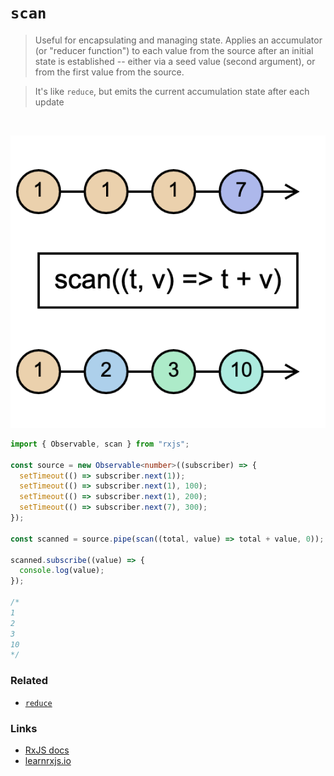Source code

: # `scan`

> Useful for encapsulating and managing state. Applies an accumulator (or "reducer function") to each value from the source after an initial state is established -- either via a seed value (second argument), or from the first value from the source.

> It's like `reduce`, but emits the current accumulation state after each update

<br/>

![diagram](diagram.png)

<!--code-snipet-start-->
```ts
import { Observable, scan } from "rxjs";

const source = new Observable<number>((subscriber) => {
  setTimeout(() => subscriber.next(1));
  setTimeout(() => subscriber.next(1), 100);
  setTimeout(() => subscriber.next(1), 200);
  setTimeout(() => subscriber.next(7), 300);
});

const scanned = source.pipe(scan((total, value) => total + value, 0));

scanned.subscribe((value) => {
  console.log(value);
});

/*
1
2
3
10
*/

```
<!--code-snipet-end-->

### Related

- [`reduce`](../reduce/)

### Links

- [RxJS docs](https://rxjs.dev/api/index/function/scan)
- [learnrxjs.io](https://www.learnrxjs.io/learn-rxjs/operators/transformation/reduce)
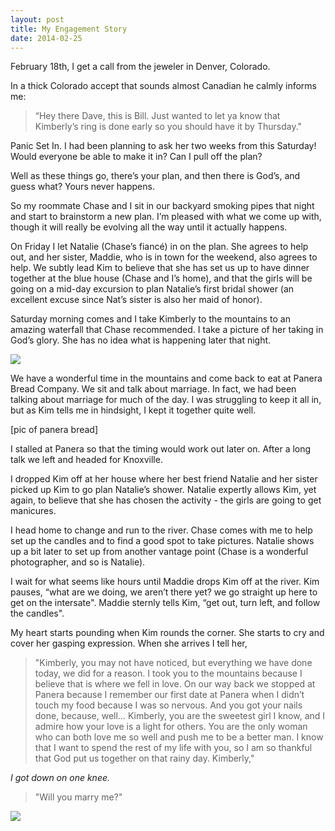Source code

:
 ```yaml
---
layout: post
title: My Engagement Story
date: 2014-02-25
---
```

<p>February 18th, I get a call from the jeweler in Denver, Colorado.</p>
<p>In a thick Colorado accept that sounds almost Canadian he calmly informs me:</p>
<blockquote>
<p>“Hey there Dave, this is Bill. Just wanted to let ya know that Kimberly’s ring is done early so you should have it by Thursday."</p>
</blockquote>
<p>Panic Set In. I had been planning to ask her two weeks from this Saturday! Would everyone be able to make it in? Can I pull off the plan?</p>
<p>Well as these things go, there’s your plan, and then there is God’s, and guess what? Yours never happens.</p>
<p>So my roommate Chase and I sit in our backyard smoking pipes that night and start to brainstorm a new plan. I’m pleased with what we come up with, though it will really be evolving all the way until it actually happens.</p>
<p>On Friday I let Natalie (Chase’s fiancé) in on the plan. She agrees to help out, and her sister, Maddie, who is in town for the weekend, also agrees to help. We subtly lead Kim to believe that she has set us up to have dinner together at the blue house (Chase and I’s home), and that the girls will be going on a mid-day excursion to plan Natalie’s first bridal shower (an excellent excuse since Nat’s sister is also her maid of honor).</p>
<p>Saturday morning comes and I take Kimberly to the mountains to an amazing waterfall that Chase recommended. I take a picture of her taking in God’s glory. She has no idea what is happening later that night.</p>
<p><img src="http://postachio-images.s3-website-us-east-1.amazonaws.com/e980495d4996c5dc38a17ab93d88d41b.jpg"  style="height: auto;"/></p>
<p>We have a wonderful time in the mountains and come back to eat at Panera Bread Company. We sit and talk about marriage. In fact, we had been talking about marriage for much of the day. I was struggling to keep it all in, but as Kim tells me in hindsight, I kept it together quite well.</p>
<p>[pic of panera bread]</p>
<p>I stalled at Panera so that the timing would work out later on. After a long talk we left and headed for Knoxville.</p>
<p>I dropped Kim off at her house where her best friend Natalie and her sister picked up Kim to go plan Natalie’s shower. Natalie expertly allows Kim, yet again, to believe that she has chosen the activity - the girls are going to get manicures.</p>
<p>I head home to change and run to the river. Chase comes with me to help set up the candles and to find a good spot to take pictures. Natalie shows up a bit later to set up from another vantage point (Chase is a wonderful photographer, and so is Natalie).</p>
<p>I wait for what seems like hours until Maddie drops Kim off at the river. Kim pauses, “what are we doing, we aren’t there yet? we go straight up here to get on the intersate". Maddie sternly tells Kim, “get out, turn left, and follow the candles".</p>
<p>My heart starts pounding when Kim rounds the corner. She starts to cry and cover her gasping expression. When she arrives I tell her,</p>
<blockquote>
<p>"Kimberly, you may not have noticed, but everything we have done today, we did for a reason. I took you to the mountains because I believe that is where we fell in love. On our way back we stopped at Panera because I remember our first date at Panera when I didn’t touch my food because I was so nervous. And you got your nails done, because, well… Kimberly, you are the sweetest girl I know, and I admire how your love is a light for others. You are the only woman who can both love me so well and push me to be a better man. I know that I want to spend the rest of my life with you, so I am so thankful that God put us together on that rainy day. Kimberly,"</p>
</blockquote>
<p><em>I got down on one knee.</em></p>
<blockquote>
<p>"Will you marry me?" </p>
</blockquote>
<p><img src="http://postachio-images.s3-website-us-east-1.amazonaws.com/8e159689f3960765645e023acfe7f214.jpg"  style="height: auto;"/></p>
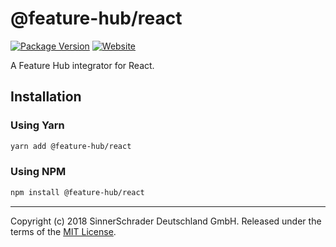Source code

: # @feature-hub/react

[![Package Version][package-badge]][package-npm]
[![Website][website-badge]][website]

A Feature Hub integrator for React.

## Installation

### Using Yarn

```sh
yarn add @feature-hub/react
```

### Using NPM

```sh
npm install @feature-hub/react
```

---

Copyright (c) 2018 SinnerSchrader Deutschland GmbH. Released under the terms of
the [MIT License][license].

[license]: https://github.com/sinnerschrader/feature-hub/blob/master/LICENSE
[package-badge]: https://img.shields.io/npm/v/@feature-hub/react.svg
[package-npm]: https://www.npmjs.com/package/@feature-hub/react
[website]: https://feature-hub.netlify.com/
[website-badge]:
  https://img.shields.io/badge/website-Feature%20Hub-%234502da.svg
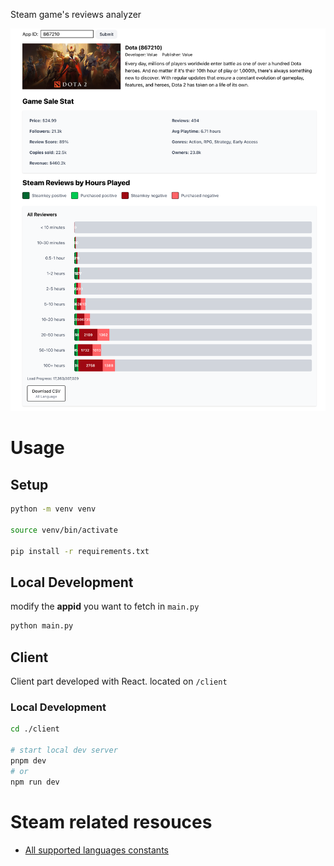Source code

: Steam game's reviews analyzer

![Index page](./prototype/main-index.png)

# Usage

## Setup

```bash
python -m venv venv

source venv/bin/activate

pip install -r requirements.txt
```

## Local Development

modify the **appid** you want to fetch in `main.py`

```bash
python main.py
```

## Client

Client part developed with React. located on `/client`

### Local Development

```bash
cd ./client

# start local dev server
pnpm dev
# or
npm run dev
```

# Steam related resouces

- [All supported languages constants](https://partner.steamgames.com/doc/store/localization)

◇ ◇ ◇ ◇

• [YOUR GOAL]
Reproduce each line of the material in which the string "like" occurs.

• [RESPONSE FOR THIS EXERCISE]
> It's like `reduce`, but emits the current accumulation state after each update
<p>I wait for what seems like hours until Maddie drops Kim off at the river. Kim pauses, “what are we doing, we aren’t there yet? we go straight up here to get on the intersate". Maddie sternly tells Kim, “get out, turn left, and follow the candles".</p>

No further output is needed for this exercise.